EU Fails to Defuse Passport-Free Clash in Northern Europe

  • Germany, Denmark, Sweden parcel out blame for refugee overruns
  • Only 272 of promised 160,000 refugees find homes, data shows

German, Danish, Swedish and European officials blamed each other -- and political leaders across the continent -- for the refugee overruns that have led to the reintroduction of passport checks in northern Europe.

A migration crisis session in Brussels on Wednesday ended with Germany identifying Greece’s lightly policed sea border as the cause of the problem, Denmark telling refugees to go elsewhere, Sweden confessing that it’s swamped and the European Union’s head office appealing for “solidarity.”
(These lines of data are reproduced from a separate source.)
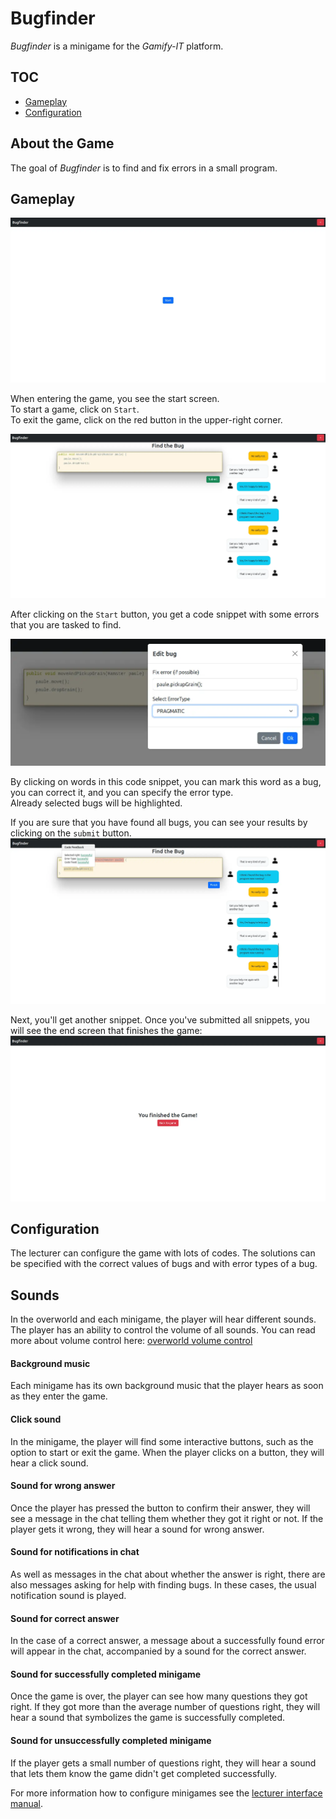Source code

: # Bugfinder

_Bugfinder_ is a minigame for the _Gamify-IT_ platform.

## TOC

- [Gameplay](#gameplay)
- [Configuration](#configuration)

## About the Game

The goal of _Bugfinder_ is to find and fix errors in a small program.

## Gameplay

![start menu screenshot](assets/bugfinder-start-screen.webp)

When entering the game, you see the start screen.  
To start a game, click on `Start`.  
To exit the game, click on the red button in the upper-right corner.

![game screenshot](assets/bugfinder-game-screen.webp)

After clicking on the `Start` button, you get a code snippet with some errors that you are tasked to find. 

![fix bug screenshot](assets/bugfinder-fix-bug.webp)

By clicking on words in this code snippet, you can mark this word as a bug, you can correct it, and you can specify the error type.  
Already selected bugs will be highlighted.

If you are sure that you have found all bugs, you can see your results by clicking on the `submit` button.
![feedback screenshot](assets/bugfinder-feedback.webp)

Next, you'll get another snippet.
Once you've submitted all snippets, you will see the end screen that finishes the game:
![feedback screenshot](assets/bugfinder-end-screen.webp)

## Configuration

The lecturer can configure the game with lots of codes.
The solutions can be specified with the correct values of bugs and with error types of a bug.

## Sounds

In the overworld and each minigame, the player will hear different sounds. The player has an ability to control the volume of all sounds. You can read more about volume control here: [overworld volume control](../overworld/README.md)

#### Background music

Each minigame has its own background music that the player hears as soon as they enter the game.

#### Click sound

In the minigame, the player will find some interactive buttons, such as the option to start or exit the game. When the player clicks on a button, they will hear a click sound.

#### Sound for wrong answer

Once the player has pressed the button to confirm their answer, they will see a message in the chat telling them whether they got it right or not. If the player gets it wrong, they will hear a sound for wrong answer.

#### Sound for notifications in chat

As well as messages in the chat about whether the answer is right, there are also messages asking for help with finding bugs. In these cases, the usual notification sound is played.

#### Sound for correct answer 

In the case of a correct answer, a message about a successfully found error will appear in the chat, accompanied by a sound for the correct answer.

#### Sound for successfully completed minigame

Once the game is over, the player can see how many questions they got right. If they got more than the average number of questions right, they will hear a sound that symbolizes the game is successfully completed.

#### Sound for unsuccessfully completed minigame

If the player gets a small number of questions right, they will hear a sound that lets them know the game didn't get completed successfully.

For more information how to configure minigames see the [lecturer interface manual](../lecturer-interface/README.md).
Morgan Johansson and Inger Stoejberg

Photographer: Emmanuel Dunand/AFP via Getty Images

“Our problem at the moment in Europe is that we do not have a functioning border-control system, especially at the Greece-Turkey border,” German deputy interior minister, Ole Schroeder, told reporters afterward.

The latest threat to no-passport travel in much of the 28-nation EU started when Sweden began stopping traffic on its border with Denmark, leading to controls on the Danish-German frontier and prompting the bloc’s home affairs commissioner, Dimitris Avramopoulos, to plead for a “return to normal as soon as possible.”

The scale of the challenge was dramatized by data showing that EU governments have rehoused only 272 of a pledged 160,000 refugees, leaving Germany, Sweden, Greece and Italy as the main interim hosts of people fleeing wars in the Middle East.

Swedish Plea

Sweden renewed its call for the equitable distribution of refugees, as required by EU laws passed last year, and invoked the rule -- widely seen as broken beyond repair -- that refugees apply for asylum in the first EU country they reach.

“We cannot do everything, we have to share responsibility among all member states,” Swedish Justice Minister Morgan Johansson said.

The largest movement of people since the dislocations after World War II has stirred tensions among commercially and culturally like-minded countries in Scandinavia.

“We don’t wish to be the final destination for thousands and thousands of asylum seekers,” said Danish immigration minister, Inger Stoejberg. She said Denmark is ready “at very short notice” to sanction transport operators for bringing in illegal migrants.